After that, I saw the Korean War Memorial. Man, oh man.... It's a collection of incredibly life-like bronze statues trudging through the muck in Korea. I could have stayed and studied each statue for quite a while- each one is unique, and extremely detailed. Of the memorials I saw, this one was my favorite.

Saturday meant the Conference, which deserves a post of its own. Sunday meant a quick trip to the National Air and Space Museum to get souvenirs for the boys. Those at Fran's Friday night will remember me telling you that Kevin asked for "A spaceship with those three rocket fings on the back (translation: a space shuttle), three astronauts, and a space station if they have it"... and instructions to get Thomas the same thing so that they wouldn't fight over who got the kewler toy. Well, Kev got his wish. I was SO excited- they had this really cool set of Matchbox-sized space shuttles, astronauts, satellites and a shuttle launching pad. It was WAY cool, and the boys thought so too when they finally got to open them Monday night.
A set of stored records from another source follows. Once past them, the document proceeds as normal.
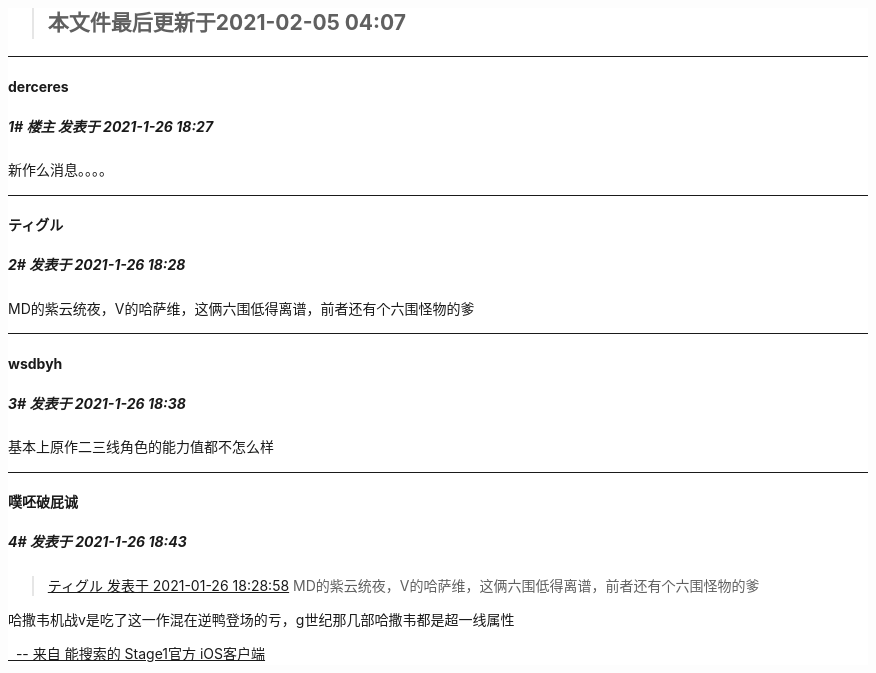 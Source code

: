 > ## **本文件最后更新于2021-02-05 04:07** 



*****

####  derceres  
##### 1#       楼主       发表于 2021-1-26 18:27




新作么消息。。。。







*****

####  ティグル  
##### 2#       发表于 2021-1-26 18:28




MD的紫云统夜，V的哈萨维，这俩六围低得离谱，前者还有个六围怪物的爹







*****

####  wsdbyh  
##### 3#       发表于 2021-1-26 18:38




基本上原作二三线角色的能力值都不怎么样







*****

####  噗呸破屁诚  
##### 4#       发表于 2021-1-26 18:43



<blockquote><a href="httphttps://bbs.saraba1st.com/2b/forum.php?mod=redirect&amp;goto=findpost&amp;pid=50151829&amp;ptid=1984796" target="_blank">ティグル 发表于 2021-01-26 18:28:58</a>
MD的紫云统夜，V的哈萨维，这俩六围低得离谱，前者还有个六围怪物的爹</blockquote>哈撒韦机战v是吃了这一作混在逆鸭登场的亏，g世纪那几部哈撒韦都是超一线属性

[  -- 来自 能搜索的 Stage1官方 iOS客户端](https://itunes.apple.com/fi/app/saraba1st/id1221237470?mt=8)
Yes. Monday night. I was supposed to get home around 5pm on Sunday, but due to a little mishap, I ended up at the wrong airport and couldn't get a flight back to Cinci until 6am Monday morning. *snore* A crying Kitty is *not* a pretty sight- especially one stuck in an airport due to a simple mistake. Just remember folks, DCA does NOT stand for Dulles. DCA is the airport code for Reagan National. Go figure. Oh well.... I made it home safe and sound Monday.

OK. This has dragged on long enough, and I haven't even gotten to the Conference on Saturday. I'll end this post now, and pick it up again later with Conference and Pub Crawl notes.